With the development of smart devices for Internet of Things (IoT), various sensor applications are becoming increasingly necessary. Among them, micro-electro-mechanical system (MEMS) sensors are receiving particular attention due to their small size, high signal-to-noise ratio (SNR), and low cost [1,2,3,4]. Sensing diminutive signals with a small output current and small output voltage amplitude using MEMS sensors requires large amplification. Therefore, high gain, high input impedance, and low-noise operational amplification are essential for various sensor interfaces [5,6,7]. To reduce output noise, chopper stabilization or auto-zeroing techniques are typically used [8]. The auto-zeroing technique typically operates using two phases. The first phase stores flicker noise and offset in the auto-zero capacitor, and the next phase subtracts the stored flicker noise and offset from the input signal. Because of these two phases, the auto-zeroing technique performs discrete-time operation. In addition, auto-zeroing techniques cause switching noise as well as noise folding of high-frequency components due to sampling operations, thus chopper-stabilized architecture is preferred for low-power and low-noise continuous-time applications [9]. Chopper stabilization techniques modulate the offset and flicker noise with a chopper frequency (f_chop), leaving only thermal noise in the base band. However, the offset and the flicker noise are up-modulated, and these up-modulated noise signals are referred to as ripple. To attenuate this ripple, the ripple reduction loop (RRL) was proposed [10]. RRL integrates the generated ripple voltage at the output node and feeds back the integrated ripple to the input stage negatively. However, there is a limit in bandwidth because the transfer function of the amplifier produces a notch at the chopper frequency.

The bandwidth is increased by using a multi-path structure—a combination of a low-frequency path (LFP) and a high-frequency path (HFP). The transfer functions of the LFP and HFP induce a first-order frequency response in the system (a first-order system) by applying nested Miller compensation [11]. In the HFP, a class-AB output stage is implemented to improve the power efficiency. The proposed low-noise multi-path operational amplifier was fabricated using a 0.18-µm 1P6M complementary metal-oxide-semiconductor (CMOS) process.
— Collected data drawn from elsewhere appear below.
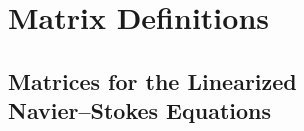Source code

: %
%
%
%
%
%
%
\newcommand{\dlm}{\lambda_{,T}}
\newcommand{\dmu}{\mu_{,T}}
\newcommand{\dcon}{\kappa_{,T}}
%
\newcommand{\fact}{{\frac{1}{\rho\Re}}}
\newcommand{\divu}{{u_{i,i}}}
\newcommand{\gammam}{(\gamma-1)}
\newcommand{\ff}{{\frac{\gamma(\gamma-1)\M^2}{\rho\Re}}}
%
\newcommand{\vvss}{v_{s,s}}
\newcommand{\vsss}{v_{s,ss}}
\newcommand{\vssn}{v_{s,sn}}
\newcommand{\vssz}{v_{s,sz}}
\newcommand{\vsn}{v_{s,n}}
\newcommand{\vsnn}{v_{s,nn}}
\newcommand{\vsz}{v_{s,z}}
\newcommand{\vszz}{v_{s,zz}}
%
\newcommand{\vns}{v_{n,s}}
\newcommand{\vnss}{v_{n,ss}}
\newcommand{\vnsn}{v_{n,sn}}
\newcommand{\vnsz}{v_{n,sz}}
\newcommand{\vnn}{v_{n,n}}
\newcommand{\vnnn}{v_{n,nn}}
\newcommand{\vnnz}{v_{n,nz}}
\newcommand{\vnz}{v_{n,z}}
\newcommand{\vnzz}{v_{n,zz}}
%
\newcommand{\ws}{w_{,s}}
\newcommand{\wss}{w_{,ss}}
\newcommand{\wsn}{w_{,sn}}
\newcommand{\wsz}{w_{,sz}}
\newcommand{\wn}{w_{,n}}
\newcommand{\wnn}{w_{,nn}}
\newcommand{\wnz}{w_{,nz}}
\newcommand{\wz}{w_{,z}}
\newcommand{\wzz}{w_{,zz}}
%
\newcommand{\Ts}{T_{,s}}
\newcommand{\Tn}{T_{,n}}
\newcommand{\Tz}{T_{,z}}
\newcommand{\Tss}{T_{,ss}}
\newcommand{\Tnn}{T_{,nn}}
\newcommand{\Tzz}{T_{,zz}}
%
\newcommand{\hn}{h_{,n}}
\newcommand{\hs}{h_{,s}}
\newcommand{\hhss}{h_{,ss}}
\newcommand{\hsn}{h_{,sn}}
\newcommand{\hnn}{h_{,nn}}
%
\newcommand{\ffh}{{\frac{\gamma(\gamma-1)\M^2}{\rho h \Re}}}
\newcommand{\facth}{{\frac{1}{\rho h \Re}}}
\newcommand{\bc}{{\bf c}}
%
%
\chapter{Matrix Definitions}

\section[Matrices for the Linearized Navier--Stokes Equations]{Matrices 
for the Linearized \protect\\ Navier--Stokes Equations \label{s:linmat}}

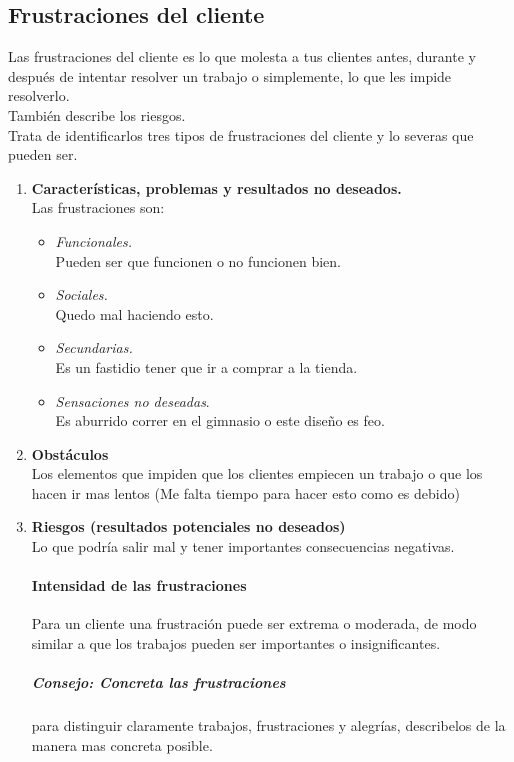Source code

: \documentclass[11pt]{book}
\begin{document}
\subsection{Frustraciones del cliente}
Las  frustraciones del cliente es lo que molesta a tus clientes antes, durante y después de intentar resolver un trabajo o simplemente, lo que les impide resolverlo.\\
También describe los riesgos.\\
Trata de identificarlos tres tipos de frustraciones del cliente y lo severas que pueden ser.
\begin{enumerate}
\item \textbf{ Características, problemas y resultados no deseados.}\\
Las frustraciones son:
\begin{itemize}
\item \textit{Funcionales.}\\
Pueden ser que funcionen o no funcionen bien.
\item \textit{Sociales.}\\
Quedo mal haciendo esto.
\item \textit{Secundarias.}\\
Es un fastidio tener que ir a comprar a la tienda.
\item \textit{Sensaciones no deseadas}.\\
Es aburrido correr en el gimnasio o este diseño es feo.
\end{itemize}
\item \textbf{ Obstáculos }\\
Los elementos que impiden que los clientes empiecen un trabajo o que los hacen ir mas lentos (Me falta tiempo para hacer esto como es debido)
\item \textbf{ Riesgos (resultados potenciales no deseados) }\\
Lo que podría salir mal y tener importantes consecuencias negativas.
\paragraph{Intensidad de las frustraciones}
Para un cliente una frustración puede ser extrema o moderada, de modo similar a que los trabajos pueden ser importantes o insignificantes.
\subparagraph{Consejo: Concreta las frustraciones}
para distinguir claramente trabajos, frustraciones y alegrías, describelos de la manera mas concreta posible.

\end{enumerate}
\end{document}
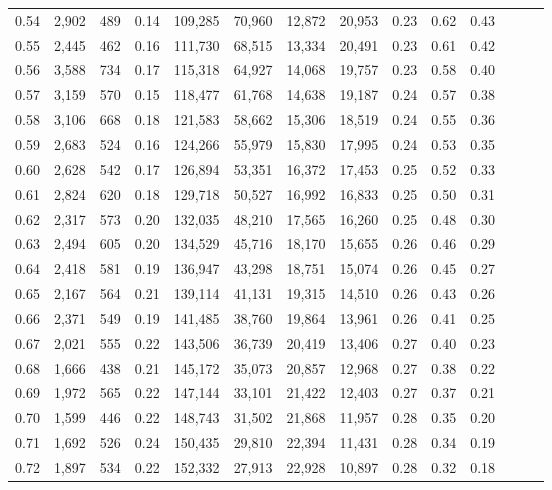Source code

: \begin{tabular}{rrrrrrrrrrrrrr}
0.54 &  2,902 &  489 &  0.14 &  109,285 &   70,960 &  12,872 &  20,953 &  0.23 &  0.62 &      0.43 \\
0.55 &  2,445 &  462 &  0.16 &  111,730 &   68,515 &  13,334 &  20,491 &  0.23 &  0.61 &      0.42 \\
0.56 &  3,588 &  734 &  0.17 &  115,318 &   64,927 &  14,068 &  19,757 &  0.23 &  0.58 &      0.40 \\
0.57 &  3,159 &  570 &  0.15 &  118,477 &   61,768 &  14,638 &  19,187 &  0.24 &  0.57 &      0.38 \\
0.58 &  3,106 &  668 &  0.18 &  121,583 &   58,662 &  15,306 &  18,519 &  0.24 &  0.55 &      0.36 \\
0.59 &  2,683 &  524 &  0.16 &  124,266 &   55,979 &  15,830 &  17,995 &  0.24 &  0.53 &      0.35 \\
0.60 &  2,628 &  542 &  0.17 &  126,894 &   53,351 &  16,372 &  17,453 &  0.25 &  0.52 &      0.33 \\
0.61 &  2,824 &  620 &  0.18 &  129,718 &   50,527 &  16,992 &  16,833 &  0.25 &  0.50 &      0.31 \\
0.62 &  2,317 &  573 &  0.20 &  132,035 &   48,210 &  17,565 &  16,260 &  0.25 &  0.48 &      0.30 \\
0.63 &  2,494 &  605 &  0.20 &  134,529 &   45,716 &  18,170 &  15,655 &  0.26 &  0.46 &      0.29 \\
0.64 &  2,418 &  581 &  0.19 &  136,947 &   43,298 &  18,751 &  15,074 &  0.26 &  0.45 &      0.27 \\
0.65 &  2,167 &  564 &  0.21 &  139,114 &   41,131 &  19,315 &  14,510 &  0.26 &  0.43 &      0.26 \\
0.66 &  2,371 &  549 &  0.19 &  141,485 &   38,760 &  19,864 &  13,961 &  0.26 &  0.41 &      0.25 \\
0.67 &  2,021 &  555 &  0.22 &  143,506 &   36,739 &  20,419 &  13,406 &  0.27 &  0.40 &      0.23 \\
0.68 &  1,666 &  438 &  0.21 &  145,172 &   35,073 &  20,857 &  12,968 &  0.27 &  0.38 &      0.22 \\
0.69 &  1,972 &  565 &  0.22 &  147,144 &   33,101 &  21,422 &  12,403 &  0.27 &  0.37 &      0.21 \\
0.70 &  1,599 &  446 &  0.22 &  148,743 &   31,502 &  21,868 &  11,957 &  0.28 &  0.35 &      0.20 \\
0.71 &  1,692 &  526 &  0.24 &  150,435 &   29,810 &  22,394 &  11,431 &  0.28 &  0.34 &      0.19 \\
0.72 &  1,897 &  534 &  0.22 &  152,332 &   27,913 &  22,928 &  10,897 &  0.28 &  0.32 &      0.18 \\

\end{tabular}

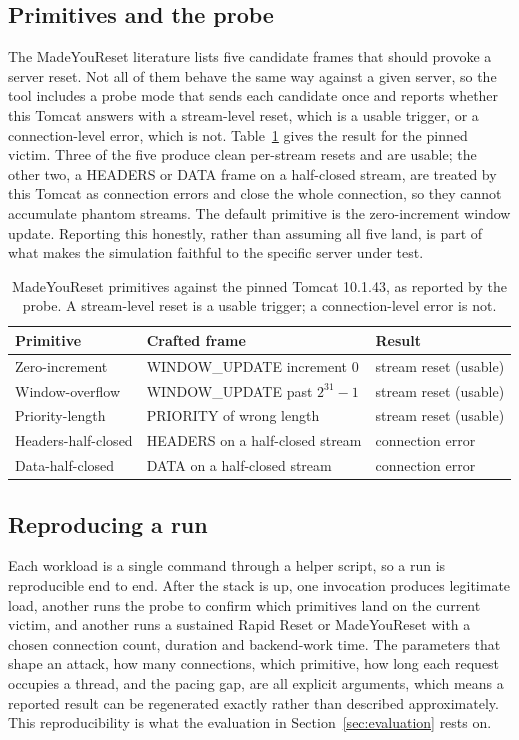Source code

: \documentclass[a4paper,fleqn]{cas-dc}
\begin{document}
\subsection{Primitives and the probe}\label{sec:primitives}

The MadeYouReset literature lists five candidate frames that should provoke a server reset. Not all of them behave the same way against a given server, so the tool includes a probe mode that sends each candidate once and reports whether this Tomcat answers with a stream-level reset, which is a usable trigger, or a connection-level error, which is not. Table~\ref{tab:primitives} gives the result for the pinned victim. Three of the five produce clean per-stream resets and are usable; the other two, a HEADERS or DATA frame on a half-closed stream, are treated by this Tomcat as connection errors and close the whole connection, so they cannot accumulate phantom streams. The default primitive is the zero-increment window update. Reporting this honestly, rather than assuming all five land, is part of what makes the simulation faithful to the specific server under test.

\begin{table}[tp]
\centering
\caption{MadeYouReset primitives against the pinned Tomcat 10.1.43, as reported by the probe. A stream-level reset is a usable trigger; a connection-level error is not.}
\label{tab:primitives}
\begin{tabular}{@{}lll@{}}
\toprule
Primitive & Crafted frame & Result \\
\midrule
Zero-increment & WINDOW\_UPDATE increment 0 & stream reset (usable) \\
Window-overflow & WINDOW\_UPDATE past $2^{31}-1$ & stream reset (usable) \\
Priority-length & PRIORITY of wrong length & stream reset (usable) \\
Headers-half-closed & HEADERS on a half-closed stream & connection error \\
Data-half-closed & DATA on a half-closed stream & connection error \\
\bottomrule
\end{tabular}
\end{table}

\subsection{Reproducing a run}\label{sec:reproduce}

Each workload is a single command through a helper script, so a run is reproducible end to end. After the stack is up, one invocation produces legitimate load, another runs the probe to confirm which primitives land on the current victim, and another runs a sustained Rapid Reset or MadeYouReset with a chosen connection count, duration and backend-work time. The parameters that shape an attack, how many connections, which primitive, how long each request occupies a thread, and the pacing gap, are all explicit arguments, which means a reported result can be regenerated exactly rather than described approximately. This reproducibility is what the evaluation in Section~\ref{sec:evaluation} rests on.
\end{document}
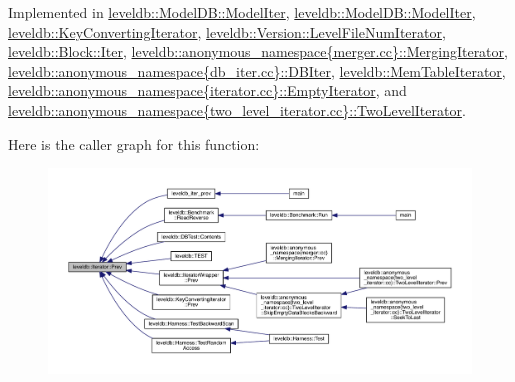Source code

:Implemented in \hyperlink{classleveldb_1_1_model_d_b_1_1_model_iter_acf667aa8d5e11d6acc16134959e43c40}{leveldb\+::\+Model\+D\+B\+::\+Model\+Iter}, \hyperlink{classleveldb_1_1_model_d_b_1_1_model_iter_acf667aa8d5e11d6acc16134959e43c40}{leveldb\+::\+Model\+D\+B\+::\+Model\+Iter}, \hyperlink{classleveldb_1_1_key_converting_iterator_adff607836b7b3d117a524b3d440bc55a}{leveldb\+::\+Key\+Converting\+Iterator}, \hyperlink{classleveldb_1_1_version_1_1_level_file_num_iterator_ab39c60a98d579590231034fdb665cb42}{leveldb\+::\+Version\+::\+Level\+File\+Num\+Iterator}, \hyperlink{classleveldb_1_1_block_1_1_iter_a096747ff77d5090579fe4cd4e464a3c9}{leveldb\+::\+Block\+::\+Iter}, \hyperlink{classleveldb_1_1anonymous__namespace_02merger_8cc_03_1_1_merging_iterator_a90b2ef85503b85f4cd400c677fefcbd4}{leveldb\+::anonymous\+\_\+namespace\{merger.\+cc\}\+::\+Merging\+Iterator}, \hyperlink{classleveldb_1_1anonymous__namespace_02db__iter_8cc_03_1_1_d_b_iter_a57bffd756f2824a053e9c95d793e815e}{leveldb\+::anonymous\+\_\+namespace\{db\+\_\+iter.\+cc\}\+::\+D\+B\+Iter}, \hyperlink{classleveldb_1_1_mem_table_iterator_a61f8a385b268158a1e7bd0cba29a83c1}{leveldb\+::\+Mem\+Table\+Iterator}, \hyperlink{classleveldb_1_1anonymous__namespace_02iterator_8cc_03_1_1_empty_iterator_a8f6baac3690f2b97442e6d4c4b33a3ad}{leveldb\+::anonymous\+\_\+namespace\{iterator.\+cc\}\+::\+Empty\+Iterator}, and \hyperlink{classleveldb_1_1anonymous__namespace_02two__level__iterator_8cc_03_1_1_two_level_iterator_ac5fe263fa573ba6fa3bb0a4754eb5aad}{leveldb\+::anonymous\+\_\+namespace\{two\+\_\+level\+\_\+iterator.\+cc\}\+::\+Two\+Level\+Iterator}.



Here is the caller graph for this function\+:
\nopagebreak
\begin{figure}[H]
\begin{center}
\leavevmode
\includegraphics[width=350pt]{classleveldb_1_1_iterator_a28798d802a203788587dc6adc5bc729e_icgraph}
\end{center}
\end{figure}


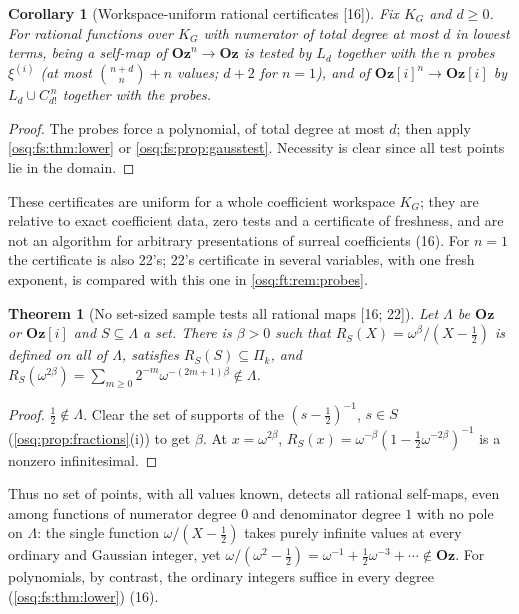 \documentclass[11pt,letterpaper]{article}
\numberwithin{equation}{section}
\newtheorem{theorem}{Theorem}[section]
\newtheorem{corollary}[corollary]{Corollary}
\theoremstyle{definition}
\theoremstyle{remark}
\theoremstyle{plain}
\newcommand{\Oz}{\mathbf{Oz}}
\newcommand{\GOz}{\Oz[i]}
\newcommand{\src}[1]{\textup{\textsf{[#1]}}}
\begin{document}
\begin{corollary}[Workspace-uniform rational certificates \src{16}]\label{osq:fs:cor:certificates}
Fix $K_G$ and $d\ge0$. For rational functions over $K_G$ with numerator of total degree at most $d$ in lowest terms, being a self-map of
$\Oz^n\to\Oz$ is tested by $L_d$ together with the $n$ probes $\xi^{(i)}$ (at most $\binom{n+d}n+n$ values; $d+2$ for $n=1$), and of
$\GOz^n\to\GOz$ by $L_d\cup C_{d!}^{\,n}$ together with the probes.
\end{corollary}
\begin{proof}
The probes force a polynomial, of total degree at most $d$; then apply \cref{osq:fs:thm:lower} or \cref{osq:fs:prop:gausstest}. Necessity is
clear since all test points lie in the domain.
\end{proof}

These certificates are uniform for a whole coefficient workspace $K_G$; they are relative to exact coefficient data, zero tests and a certificate
of freshness, and are not an algorithm for arbitrary presentations of surreal coefficients (16). For $n=1$ the certificate is also 22's; 22's
certificate in several variables, with one fresh exponent, is compared with this one in \cref{osq:ft:rem:probes}.

\begin{theorem}[No set-sized sample tests all rational maps \src{16; 22}]\label{osq:fs:thm:nosmall}
Let $\Lambda$ be $\Oz$ or $\GOz$ and $S\subseteq\Lambda$ a set. There is $\beta>0$ such that $R_S(X)=\omega^\beta/(X-\frac12)$ is defined on all of
$\Lambda$, satisfies $R_S(S)\subseteq\Pi_k$, and $R_S(\omega^{2\beta})=\sum_{m\ge0}2^{-m}\omega^{-(2m+1)\beta}\notin\Lambda$.
\end{theorem}
\begin{proof}
$\tfrac12\notin\Lambda$. Clear the set of supports of the $(s-\tfrac12)^{-1}$, $s\in S$ (\cref{osq:prop:fractions}(i)) to get $\beta$. At
$x=\omega^{2\beta}$, $R_S(x)=\omega^{-\beta}(1-\tfrac12\omega^{-2\beta})^{-1}$ is a nonzero infinitesimal.
\end{proof}

Thus no set of points, with all values known, detects all rational self-maps, even among functions of numerator degree $0$ and denominator
degree $1$ with no pole on $\Lambda$: the single function $\omega/(X-\frac12)$ takes purely infinite values at every ordinary and Gaussian
integer, yet $\omega/(\omega^2-\frac12)=\omega^{-1}+\frac12\omega^{-3}+\cdots\notin\Oz$. For polynomials, by contrast, the ordinary integers
suffice in every degree (\cref{osq:fs:thm:lower}) (16).
\end{document}
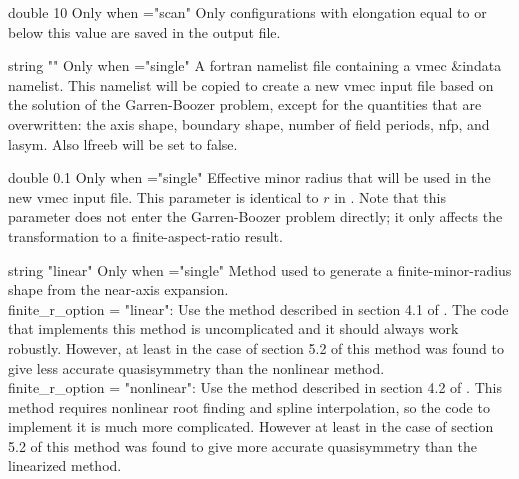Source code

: \myhrule

{double}
{10}
{Only when ={\ttfamily "scan"}}
{Only configurations with elongation equal to or below this value are saved in the output file.}

\myhrule

{string}
{{\ttfamily ""}}
{Only when ={\ttfamily "single"}}
{A fortran namelist file containing a vmec {\ttfamily \&indata} namelist. This namelist will be copied to create a new vmec input file based on the solution of the Garren-Boozer problem, except for the quantities that are overwritten: the axis shape, boundary shape, number of field periods, {\ttfamily nfp}, and {\ttfamily lasym}. Also {\ttfamily lfreeb} will be set to false.}

\myhrule

{double}
{0.1}
{Only when ={\ttfamily "single"}}
{Effective minor radius that will be used in the new vmec input file.  This parameter is identical to $r$ in \cite{PaperII}. Note that this parameter does not enter the Garren-Boozer problem directly; it only affects the transformation to a finite-aspect-ratio result.}

\myhrule

{string}
{{\ttfamily "linear"}}
{Only when ={\ttfamily "single"}}
{Method used to generate a finite-minor-radius shape from the near-axis expansion.\\

{\ttfamily finite\_r\_option} = {\ttfamily "linear"}: Use the method described in section 4.1 of \cite{PaperII}. The code that implements this method is uncomplicated and it should always work robustly. However, at least in the case of
section 5.2 of \cite{PaperII} this method was found to give less accurate quasisymmetry than the nonlinear method.
 \\

{\ttfamily finite\_r\_option} = {\ttfamily "nonlinear"}: Use the method described in section 4.2 of \cite{PaperII}. 
This method requires nonlinear root finding and spline interpolation, so the code to implement it is much more complicated. However at least in the case of section 5.2 of \cite{PaperII} this method was found to give more accurate quasisymmetry than the linearized method.
}

\myhrule


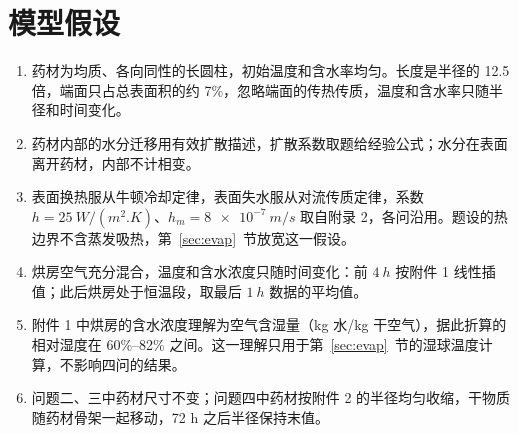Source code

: \section{模型假设}\label{sec:assume}

\begin{enumerate}[label=(\arabic*),leftmargin=2.2em,itemsep=2pt]
\item 药材为均质、各向同性的长圆柱，初始温度和含水率均匀。长度是半径的 12.5 倍，端面只占总表面积的约 7\%，忽略端面的传热传质，温度和含水率只随半径和时间变化。
\item 药材内部的水分迁移用有效扩散描述\cite{whitaker}，扩散系数取题给经验公式；水分在表面离开药材，内部不计相变。
\item 表面换热服从牛顿冷却定律，表面失水服从对流传质定律，系数 $h=\SI{25}{W/(m^2.K)}$、$h_m=\SI{8e-7}{m/s}$ 取自附录 2，各问沿用。题设的热边界不含蒸发吸热，第~\ref{sec:evap}~节放宽这一假设。
\item 烘房空气充分混合，温度和含水浓度只随时间变化：前 $\SI{4}{h}$ 按附件 1 线性插值；此后烘房处于恒温段，取最后 $\SI{1}{h}$ 数据的平均值。
\item 附件 1 中烘房的含水浓度理解为空气含湿量（kg 水/kg 干空气），据此折算的相对湿度在 60\%--82\% 之间。这一理解只用于第~\ref{sec:evap}~节的湿球温度计算，不影响四问的结果。
\item 问题二、三中药材尺寸不变；问题四中药材按附件 2 的半径均匀收缩，干物质随药材骨架一起移动，72 h 之后半径保持末值。
\end{enumerate}
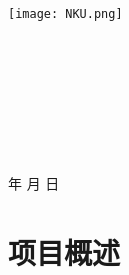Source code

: \documentclass[a4paper]{article}
\newcommand{\HRule}{\rule{\linewidth}{0.5mm}}%
\begin{document}
\renewcommand{\contentsname}{目\ 录}
\renewcommand{\appendixname}{附录}
\renewcommand{\appendixpagename}{附录}
\renewcommand{\refname}{参考文献} 
\renewcommand{\figurename}{图}
\renewcommand{\tablename}{表}
\renewcommand{\today}{\number\year 年 \number\month 月 \number\day 日}

\begin{titlepage}
    \begin{center}
    \texttt{[image: NKU.png]}\\[1cm]
    \vspace{20mm}
		\textbf{\huge\textbf{}}\\[0.5cm]
		\textbf{\huge{}}\\[0.5cm]
		\textbf{\LARGE{}}\\[2.3cm]
		\textbf{\Huge\textbf{}}\\[0.5cm]
            \textbf{\LARGE\textbf{}}

		\vspace{\fill}
    
    \centering
    \textsc{\LARGE {}}\\[0.5cm]
    \textsc{\LARGE {}}\\[0.5cm]
    \textsc{\LARGE {}}\\[0.5cm]
    
    \vfill
    {\Large \today}
    \end{center}
\end{titlepage}

\renewcommand {\thefigure}{\thesection{}.\arabic{figure}}%
\renewcommand{\figurename}{图}
\renewcommand{\contentsname}{目录}  


\clearpage
\tableofcontents
\newpage


\section{项目概述}
\end{document}
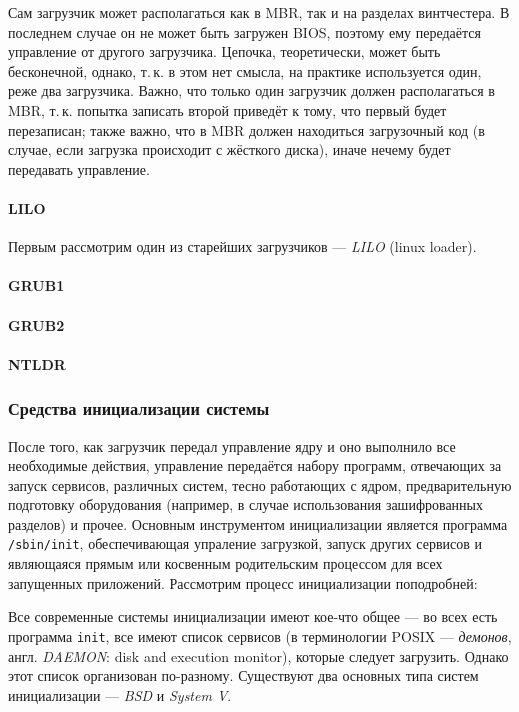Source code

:  Сам загрузчик может располагаться как в MBR, так и на разделах винтчестера. В последнем случае он не может быть загружен BIOS, поэтому ему передаётся управление от другого загрузчика. Цепочка, теоретически, может быть бесконечной, однако, т.\,к. в этом нет смысла, на практике используется один, реже два загрузчика. Важно, что только один загрузчик должен располагаться в MBR, т.\,к. попытка записать второй приведёт к тому, что первый будет перезаписан;
 также важно, что в MBR должен находиться загрузочный код (в случае, если загрузка происходит с жёсткого диска), иначе нечему будет передавать управление.
 
 \paragraph{LILO}
 Первым рассмотрим один из старейших загрузчиков --- \emph{LILO} (linux loader). 
 
 \paragraph{GRUB1}
 
 \paragraph{GRUB2}
 
 \paragraph{NTLDR}
  
\subsubsection{Средства инициализации системы}\label{base:os:structure:bootandinit:init}
После того, как загрузчик передал управление ядру и оно выполнило все необходимые действия, управление передаётся набору программ, отвечающих за запуск сервисов, различных систем, тесно работающих с ядром, предварительную подготовку оборудования (например, в случае использования зашифрованных разделов) и прочее.
Основным инструментом инициализации является программа \texttt{/sbin/init}, обеспечивающая упраление загрузкой, запуск других сервисов и являющаяся прямым или косвенным родительским процессом для всех запущенных приложений. Рассмотрим процесс инициализации поподробней:
  
Все современные системы инициализации имеют кое-что общее --- во всех есть программа \texttt{init}, все имеют список сервисов (в терминологии POSIX --- \emph{демонов}, англ. \emph{DAEMON}: disk and execution monitor), которые следует загрузить. Однако этот список организован по-разному. Существуют два основных типа систем инициализации --- \emph{BSD} и \emph{System V}.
The average current consumption is 96.7 µA and the active area is 1.18 mm². The proposed low-noise multi-path amplifier has a unit gain bandwidth (UGBW) of 3.16 MHz, an input referred noise of 11.8 nV/√Hz, and a noise efficiency factor (NEF) of 4.46.

2. Circuit Implementation of the Proposed Operational Amplifier

2.1. Architecture of the Proposed Multi-Path Operational Amplifier

The basic schematic is shown in Figure 1. The proposed circuit consists of two main paths, the HFP and LFP. In Figure 1, the red line represents the HFP and the blue line represents the LFP. The LFP consists of four stages, and the HFP consists of two stages. The LFP applies chopper stabilization to decrease the offset and flicker noise, while ripple is suppressed by the RRL. Connect the output of A₆ in the current adder opposite to the output of A₂ to suppress the ripple. The HFP has a first-order frequency response with one dominant pole caused by C_m1 and the LFP has a second-order frequency response with two dominant poles caused by C_m1 and C_i1. Nested Miller compensation is applied to smoothly combine the two frequency responses.

2.2. Low-Frequency Path Design

The LFP is shown in Figure 2. Because the LFP amplifies in four stages and the HFP in two stages, the LFP predominantly determines the offset and flicker noise of the overall amplifier. Using the chopper, the offset and flicker noise are up-modulated to the chopper frequency to reduce the offset and flicker noise in the baseband. The schematic of the input stage is shown in Figure 3. The common mode feedback (CMFB) of the current adder is implemented with an amplifier structure. The V_cmfb is set to 1/2 VDD so that the common mode voltage of the output V_op and V_on are set to 1/2 VDD.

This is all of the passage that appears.